These binary objects, called AM Cvn stars, have virtually pure helium in their outer layers, and are considered among the strongest progenitor candidates for the occurrence of Type Ia supernovae, the kind of supernova which are used as "standard candles" to measure the size of our Universe, and being used to show that the expansion of the Universe is speeding up instead of slowing down. The Hubble team is led by Dr. Edward Sion of Villanova University and includes Dr. Paula Szkody of the University of Washington, Seattle, Dr.Jan-Erik Solheim of the University of Oslo, Norway, Dr. Boris Gaensicke, the University of Warwick, England and Dr. Steve Howell of the National Optical Astronomical Observatories, Tucson.
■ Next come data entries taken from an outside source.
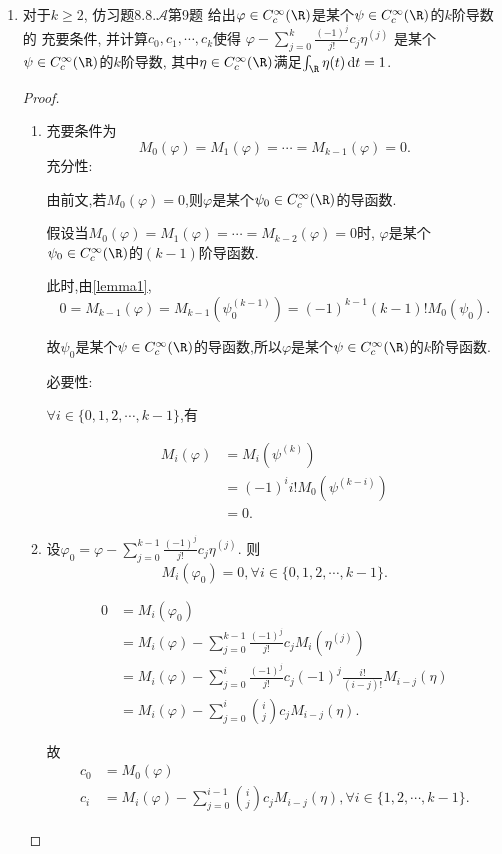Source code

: \begin{quizb}
\begin{enumerate}
\item 对于\(k\geqslant 2\), 仿习题8.8.\(\boldsymbol{\mathscr{A}}\)第9题
给出\(\varphi\in C_c^{\infty}(\R)\)是某个\(\psi\in C_c^{\infty}(\R)\)的\(k\)阶导数的
充要条件, 并计算\(c_0,c_1,\cdots,c_k\)使得
\(\varphi-\sum_{j=0}^{k}\frac{(-1)^j}{j!}c_j\eta^{(j)}\)
是某个\(\psi\in C_c^{\infty}(\R)\)的\(k\)阶导数, 
其中\(\eta\in C_c^{\infty}(\R)\)满足\(\int_{\R}\eta(t)\,\dd t=1\).

\begin{proof}
    \begin{enumerate}
   \item 充要条件为
   $$M_0(\varphi) = M_1(\varphi) = \cdots = M_{k-1}(\varphi) = 0.$$
   充分性:

   由前文,若$M_0(\varphi)=0$,则$\varphi$是某个$\psi_0 \in C_c^{\infty}(\R)$的导函数.

   假设当$M_0(\varphi)=M_1(\varphi)=\cdots=M_{k-2}(\varphi)=0$时, $\varphi$是某个$\psi_0 \in C_c^{\infty}(\R)$的$(k-1)$阶导函数.

   此时,由\eqref{lemma1},$$0=M_{k-1}(\varphi) = M_{k-1}(\psi_0^{(k-1)}) = (-1)^{k-1}(k-1)!M_{0}(\psi_0).$$

   故$\psi_0$是某个$\psi \in C_c^{\infty}(\R)$的导函数,所以$\varphi$是某个$\psi \in C_c^{\infty}(\R)$的$k$阶导函数.

   必要性:

   $\forall i \in \{0,1,2,\cdots,k-1\}$,有

   \begin{align*}
   M_i(\varphi) & = M_i(\psi^{(k)}) \\
   & = (-1)^i i! M_0(\psi^{(k-i)}) \\
   & = 0.
   \end{align*}
   \item 设$\varphi_0 = \varphi - \sum_{j=0}^{k-1} \frac{(-1)^j}{j!} c_j \eta^{(j)}$.
   则$$M_i(\varphi_0) = 0, \forall i \in \{0,1,2,\cdots,k-1\}.$$

   \begin{align*}
      0 & = M_i(\varphi_0) \\
      & = M_i(\varphi) - \sum_{j=0}^{k-1} \frac{(-1)^j}{j!} c_j M_i(\eta^{(j)}) \\
      & = M_i(\varphi) - \sum_{j=0}^{i} \frac{(-1)^j}{j!} c_j (-1)^j \frac{i!}{(i-j)!} M_{i-j}(\eta) \\
      & = M_i(\varphi) - \sum_{j=0}^{i} \binom{i}{j} c_j M_{i-j}(\eta).
   \end{align*}

   故
   \begin{align*}
      c_0&=M_0(\varphi)\\
      c_i&=M_i(\varphi) - \sum_{j=0}^{i-1} \binom{i}{j} c_j M_{i-j}(\eta), \forall i \in \{1,2,\cdots,k-1\}.
   \end{align*}


\end{enumerate}
\end{proof}
\end{enumerate}
\end{quizb}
The team is presenting the results of their computer modelling of the Hubble data at the 207th meeting of the American Astronomical Society in Washington, DC. Their work has been accepted for publication in an upcoming issue of the Astrophysical Journal Letters.
The extremely dense, planet-sized white dwarf star is normally surrounded by a swirling disk of helium gas from a very close helium-rich lighter weight donor star. The Hubble Team observed the object during a brief time when the helium disk hiding the white dwarf, temporarily goes away.
A mere teaspoonful of the white dwarf's matter weighs over 100 tons. This heavy weight white dwarf and the lighter weight helium-rich donor star whirl around each other in a stellar dance every 28 minutes. In order for Type Ia supernovae to be used as proper reliable standard candles, we must understand what kind of star exploded. This white dwarf detection helps provide this information.

The Team demonstrates that the pre-supernova object is much cooler and more slowly spinning than predicted by theory. The white dwarf's surface chemistry is laden with heavy metals. In the pre-supernova binary, helium is being transferred from the lightest, largest star to the heaviest, smallest star as they orbit each other every 28 minutes. In most cases the accretion of mass by the heaviest star proceeds via a nearly pure helium accretion disk, At present, only about 10 such double nearly pure helium white dwarf systems are known. But recent estimates predict enough to account for the observed rate of Type Ia supernovae.
This first spectroscopic detection of the white dwarf in a AM CVn system allows us to directly find for the first time the chemical makeup, spin rate, and mass of the white dwarf as well as estimating how fast helium is accumulating onto the primary white dwarf.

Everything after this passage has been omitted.